To avoid searches only focusing upon links within the same group of pages, a damping factor is applied to make sure other pages are considered.

Search engines apply what is called a page ranking algorithm to determine how likely a random visitor is to want to go to each page on the web. This will take into account the search words used along with previous history of the searcher and all other searchers' previous searches. However, the problem that can occur is that the web is not all connected, but really consists of largely connected sites and a whole lot of smaller groups of sites that are isolated from each other.

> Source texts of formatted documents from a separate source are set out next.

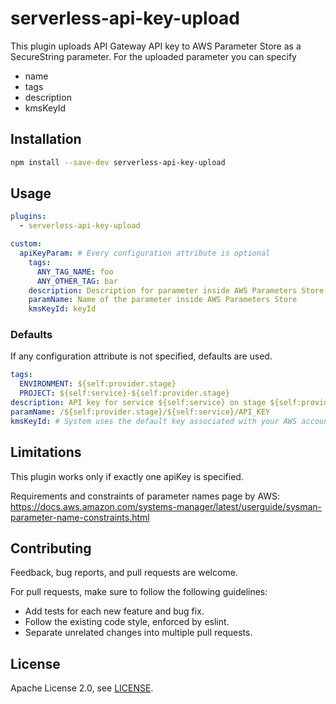 # serverless-api-key-upload

This plugin uploads API Gateway API key to AWS Parameter Store as a SecureString parameter. 
For the uploaded parameter you can specify
- name
- tags
- description
- kmsKeyId

## Installation
```bash
npm install --save-dev serverless-api-key-upload
```

## Usage
```yaml
plugins:
  - serverless-api-key-upload

custom:
  apiKeyParam: # Every configuration attribute is optional
    tags:
      ANY_TAG_NAME: foo
      ANY_OTHER_TAG: bar
    description: Description for parameter inside AWS Parameters Store
    paramName: Name of the parameter inside AWS Parameters Store
    kmsKeyId: keyId
```

### Defaults
If any configuration attribute is not specified, defaults are used.

```yaml
tags:
  ENVIRONMENT: ${self:provider.stage}
  PROJECT: ${self:service}-${self:provider.stage}
description: API key for service ${self:service} on stage ${self:provider.stage}
paramName: /${self:provider.stage}/${self:service}/API_KEY
kmsKeyId: # System uses the default key associated with your AWS account.
```

## Limitations
This plugin works only if exactly one apiKey is specified.

Requirements and constraints of parameter names page by AWS: https://docs.aws.amazon.com/systems-manager/latest/userguide/sysman-parameter-name-constraints.html

## Contributing
Feedback, bug reports, and pull requests are welcome.

For pull requests, make sure to follow the following guidelines:
* Add tests for each new feature and bug fix.
* Follow the existing code style, enforced by eslint.
* Separate unrelated changes into multiple pull requests.

## License
Apache License 2.0, see [LICENSE](LICENSE.md).
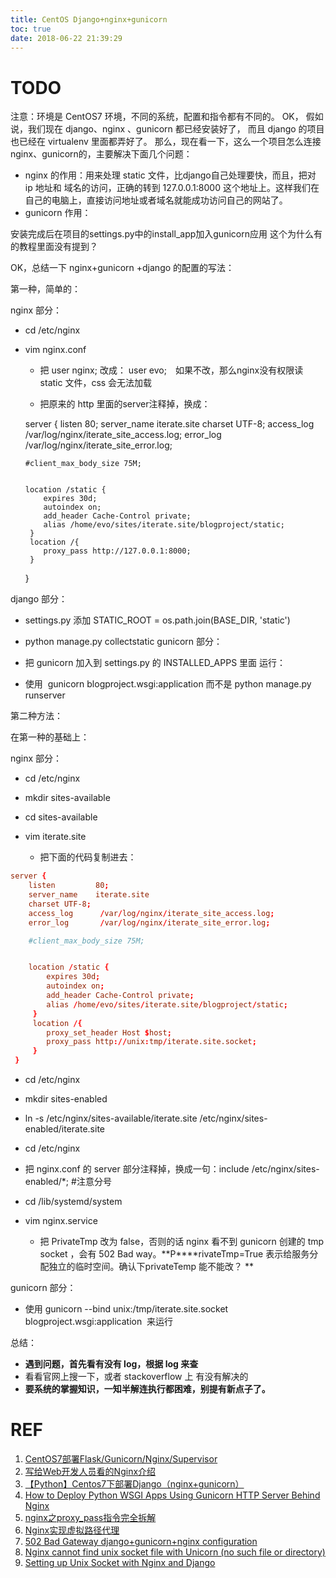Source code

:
 ```yaml
---
title: CentOS Django+nginx+gunicorn
toc: true
date: 2018-06-22 21:39:29
---
```

# TODO





注意：环境是 CentOS7 环境，不同的系统，配置和指令都有不同的。
OK，
假如说，我们现在 django、nginx 、gunicorn 都已经安装好了，
而且 django 的项目也已经在 virtualenv 里面都弄好了。
那么，现在看一下，这么一个项目怎么连接nginx、gunicorn的，主要解决下面几个问题：

* nginx 的作用：用来处理 static 文件，比django自己处理要快，而且，把对 ip 地址和 域名的访问，正确的转到 127.0.0.1:8000 这个地址上。这样我们在自己的电脑上，直接访问地址或者域名就能成功访问自己的网站了。
* gunicorn 作用：


安装完成后在项目的settings.py中的install_app加入gunicorn应用 这个为什么有的教程里面没有提到？





OK，总结一下 nginx+gunicorn +django 的配置的写法：

第一种，简单的：

nginx 部分：


  * cd /etc/nginx

  * vim nginx.conf


    * 把 user nginx; 改成： user evo;　如果不改，那么nginx没有权限读 static 文件，css 会无法加载

    * 把原来的 http 里面的server注释掉，换成：


    server {
        listen         80;
        server_name    iterate.site
        charset UTF-8;
        access_log      /var/log/nginx/iterate_site_access.log;
        error_log       /var/log/nginx/iterate_site_error.log;

        #client_max_body_size 75M;


        location /static {
            expires 30d;
            autoindex on;
            add_header Cache-Control private;
            alias /home/evo/sites/iterate.site/blogproject/static;
         }
         location /{
            proxy_pass http://127.0.0.1:8000;
         }
     }








django 部分：
  * settings.py 添加 STATIC_ROOT = os.path.join(BASE_DIR, 'static')
  * python manage.py collectstatic
gunicorn 部分：
  * 把 gunicorn 加入到 settings.py 的 INSTALLED_APPS 里面
运行：


  * 使用  gunicorn blogproject.wsgi:application 而不是 python manage.py runserver


第二种方法：

在第一种的基础上：

nginx 部分：


  * cd /etc/nginx
  * mkdir sites-available
  * cd sites-available
  * vim iterate.site


    * 把下面的代码复制进去：

```conf
server {
    listen         80;
    server_name    iterate.site
    charset UTF-8;
    access_log      /var/log/nginx/iterate_site_access.log;
    error_log       /var/log/nginx/iterate_site_error.log;

    #client_max_body_size 75M;


    location /static {
        expires 30d;
        autoindex on;
        add_header Cache-Control private;
        alias /home/evo/sites/iterate.site/blogproject/static;
     }
     location /{
        proxy_set_header Host $host;
        proxy_pass http://unix:tmp/iterate.site.socket;
     }
 }
```








  * cd /etc/nginx

  * mkdir sites-enabled

  * ln -s /etc/nginx/sites-available/iterate.site /etc/nginx/sites-enabled/iterate.site

  * cd /etc/nginx

  * 把 nginx.conf 的 server 部分注释掉，换成一句：include /etc/nginx/sites-enabled/*; #注意分号

  * cd /lib/systemd/system

  * vim nginx.service


    * 把 PrivateTmp 改为 false，否则的话 nginx 看不到 gunicorn 创建的 tmp socket ，会有 502 Bad way。**P****rivateTmp=True 表示给服务分配独立的临时空间。确认下privateTemp 能不能改？ **





gunicorn 部分：


  * 使用 gunicorn --bind unix:/tmp/iterate.site.socket blogproject.wsgi:application  来运行




总结：


  * **遇到问题，首先看有没有 log，根据 log 来查**
  * 看看官网上搜一下，或者 stackoverflow 上 有没有解决的
  * **要系统的掌握知识，一知半解连执行都困难，别提有新点子了。**











# REF

1. [CentOS7部署Flask/Gunicorn/Nginx/Supervisor](http://www.madmalls.com/blog/post/deploy-flask-gunicorn-nginx-supervisor-on-centos7/)
2. [写给Web开发人员看的Nginx介绍](https://fraserxu.me/2013/06/22/Nginx-for-developers/)
3. [【Python】Centos7下部署Django（nginx+gunicorn）](https://blog.csdn.net/ns2250225/article/details/54952378)
4. [How to Deploy Python WSGI Apps Using Gunicorn HTTP Server Behind Nginx](https://www.digitalocean.com/community/tutorials/how-to-deploy-python-wsgi-apps-using-gunicorn-http-server-behind-nginx)
5. [nginx之proxy_pass指令完全拆解](https://my.oschina.net/foreverich/blog/1512304)
6. [Nginx实现虚拟路径代理](http://www.ywnds.com/?p=9613)
7. [502 Bad Gateway django+gunicorn+nginx configuration](https://stackoverflow.com/questions/34799276/502-bad-gateway-djangogunicornnginx-configuration?rq=1)
8. [Nginx cannot find unix socket file with Unicorn (no such file or directory)](https://stackoverflow.com/questions/22272943/nginx-cannot-find-unix-socket-file-with-unicorn-no-such-file-or-directory)
9. [Setting up Unix Socket with Nginx and Django](https://stackoverflow.com/questions/28856878/setting-up-unix-socket-with-nginx-and-django)
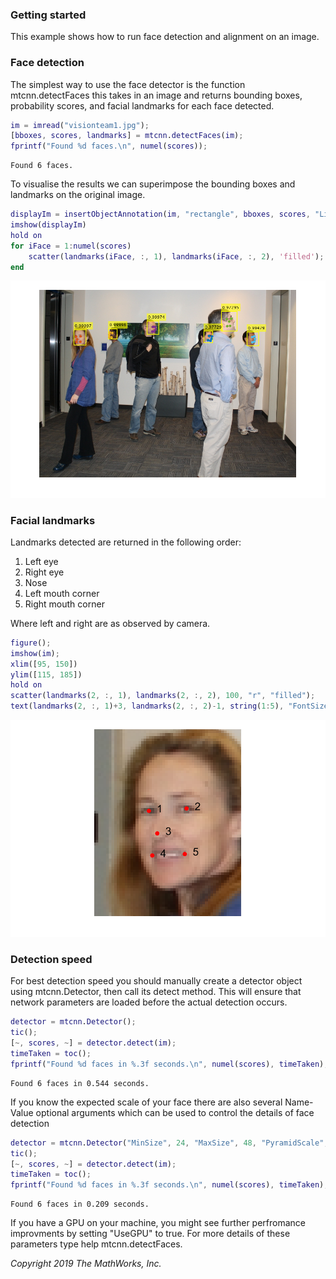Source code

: ### Getting started

This example shows how to run face detection and alignment on an image.

### Face detection

The simplest way to use the face detector is the function
mtcnn.detectFaces this takes in an image and returns bounding boxes,
probability scores, and facial landmarks for each face detected.

``` matlab
im = imread("visionteam1.jpg");
[bboxes, scores, landmarks] = mtcnn.detectFaces(im);
fprintf("Found %d faces.\n", numel(scores));
```

``` output
Found 6 faces.
```

To visualise the results we can superimpose the bounding boxes and
landmarks on the original
image.

``` matlab
displayIm = insertObjectAnnotation(im, "rectangle", bboxes, scores, "LineWidth", 2);
imshow(displayIm)
hold on
for iFace = 1:numel(scores)
    scatter(landmarks(iFace, :, 1), landmarks(iFace, :, 2), 'filled');
end
```

![](getting_started_01.png)

### Facial landmarks

Landmarks detected are returned in the following order:

1.  Left eye
2.  Right eye
3.  Nose
4.  Left mouth corner
5.  Right mouth corner

Where left and right are as observed by camera.

``` matlab
figure();
imshow(im);
xlim([95, 150])
ylim([115, 185])
hold on
scatter(landmarks(2, :, 1), landmarks(2, :, 2), 100, "r", "filled");
text(landmarks(2, :, 1)+3, landmarks(2, :, 2)-1, string(1:5), "FontSize", 25);
```

![](getting_started_02.png)

### Detection speed

For best detection speed you should manually create a detector object
using mtcnn.Detector, then call its detect method. This will ensure that
network parameters are loaded before the actual detection occurs.

``` matlab
detector = mtcnn.Detector();
tic();
[~, scores, ~] = detector.detect(im);
timeTaken = toc();
fprintf("Found %d faces in %.3f seconds.\n", numel(scores), timeTaken);
```

``` output
Found 6 faces in 0.544 seconds.
```

If you know the expected scale of your face there are also several
Name-Value optional arguments which can be used to control the details
of face
detection

``` matlab
detector = mtcnn.Detector("MinSize", 24, "MaxSize", 48, "PyramidScale", 2);
tic();
[~, scores, ~] = detector.detect(im);
timeTaken = toc();
fprintf("Found %d faces in %.3f seconds.\n", numel(scores), timeTaken);
```

``` output
Found 6 faces in 0.209 seconds.
```

If you have a GPU on your machine, you might see further perfromance
improvments by setting "UseGPU" to true. For more details of these
parameters type help mtcnn.detectFaces.

_Copyright 2019 The MathWorks, Inc._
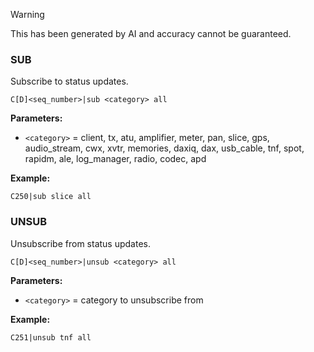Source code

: > [!WARNING]
> This has been generated by AI and accuracy cannot be guaranteed.

### SUB

Subscribe to status updates.

```
C[D]<seq_number>|sub <category> all
```

**Parameters:**
- `<category>` = client, tx, atu, amplifier, meter, pan, slice, gps, audio_stream, cwx, xvtr, memories, daxiq, dax, usb_cable, tnf, spot, rapidm, ale, log_manager, radio, codec, apd

**Example:**
```
C250|sub slice all
```

### UNSUB

Unsubscribe from status updates.

```
C[D]<seq_number>|unsub <category> all
```

**Parameters:**
- `<category>` = category to unsubscribe from

**Example:**
```
C251|unsub tnf all
```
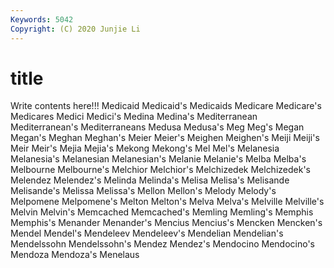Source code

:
 ```yaml
---
Keywords: 5042
Copyright: (C) 2020 Junjie Li
---
```


# title

Write contents here!!!
Medicaid 
Medicaid's 
Medicaids 
Medicare 
Medicare's 
Medicares 
Medici 
Medici's
Medina 
Medina's 
Mediterranean 
Mediterranean's 
Mediterraneans 
Medusa 
Medusa's 
Meg 
Meg's 
Megan
Megan's 
Meghan 
Meghan's 
Meier 
Meier's 
Meighen 
Meighen's 
Meiji 
Meiji's 
Meir
Meir's 
Mejia 
Mejia's 
Mekong 
Mekong's 
Mel 
Mel's 
Melanesia 
Melanesia's 
Melanesian
Melanesian's 
Melanie 
Melanie's 
Melba 
Melba's 
Melbourne 
Melbourne's 
Melchior 
Melchior's 
Melchizedek
Melchizedek's 
Melendez 
Melendez's 
Melinda 
Melinda's 
Melisa 
Melisa's 
Melisande 
Melisande's 
Melissa
Melissa's 
Mellon 
Mellon's 
Melody 
Melody's 
Melpomene 
Melpomene's 
Melton 
Melton's 
Melva
Melva's 
Melville 
Melville's 
Melvin 
Melvin's 
Memcached 
Memcached's 
Memling 
Memling's 
Memphis
Memphis's 
Menander 
Menander's 
Mencius 
Mencius's 
Mencken 
Mencken's 
Mendel 
Mendel's 
Mendeleev
Mendeleev's 
Mendelian 
Mendelian's 
Mendelssohn 
Mendelssohn's 
Mendez 
Mendez's 
Mendocino 
Mendocino's 
Mendoza
Mendoza's 
Menelaus 

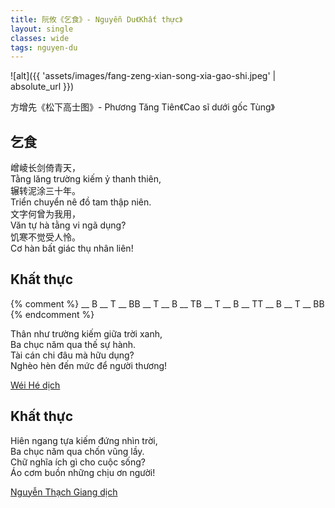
 ```yaml
---
title: 阮攸《乞食》- Nguyễn Du《Khất thực》
layout: single
classes: wide
tags: nguyen-du
---
```


![alt]({{ 'assets/images/fang-zeng-xian-song-xia-gao-shi.jpeg' | absolute_url }})
> <cite>
方增先《松下高士图》- Phương Tăng Tiên《Cao sĩ dưới gốc Tùng》
</cite>

## 乞食
嶒崚长剑倚青天，\
Tằng lăng trường kiếm ỷ thanh thiên,\
辗转泥涂三十年。\
Triển chuyển nê đồ tam thập niên.\
文字何曾为我用，\
Văn tự hà tằng vi ngã dụng?\
饥寒不觉受人怜。\
Cơ hàn bất giác thụ nhân liên!

## Khất thực
{% comment %}
__ B __ T __ BB
__ T __ B __ TB
__ T __ B __ TT
__ B __ T __ BB
{% endcomment %}

Thân như trường kiếm giữa trời xanh,\
Ba chục năm qua thế sự hành.\
Tài cán chi đâu mà hữu dụng?\
Nghèo hèn đến mức để người thương!

> <cite>
<a target="_blank" href="https://wei-he.xyz">Wéi Hé dịch</a>
</cite>

## Khất thực
Hiên ngang tựa kiếm đứng nhìn trời,\
Ba chục năm qua chốn vũng lầy.\
Chữ nghĩa ích gì cho cuộc sống?\
Áo cơm buồn những chịu ơn người!

> <cite>
<a target="_blank" href="https://www.thivien.net/Nguy%E1%BB%85n-Th%E1%BA%A1ch-Giang/author-CvAZUU0eLlYNISop-HkZqA">
Nguyễn Thạch Giang dịch
</a>
</cite>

So how do search engines find out about such isolated sites? Google signed up to be a domain registrar, but not to provide domain names. Instead, doing so allowed it to have access to all the new domain names, giving it the opportunity to discover those that had never had links to them. That is why any new site gets crawled pretty quickly after creation. If Google did that, all the other search providers probably did the same thing.

However, since page ranking is basically a popularity contest, none of the new sites will ever show up in searches until some popular site links to them. This was exploited by some by use of link farms that provided popularity, but because they did so without any real merit, Google et al have tracked such farms and downgraded or banned those who use them. But to address the real issue of less popular site invisibility, a damping factor is included to make sure a percentage of sites outside the popular ones are included. The percentage used is typically 15%

The lieβ–³

The lie here is one of omission, because Google et al are not being honest about what they leave out, and thus that the results are severely skewed for many searches.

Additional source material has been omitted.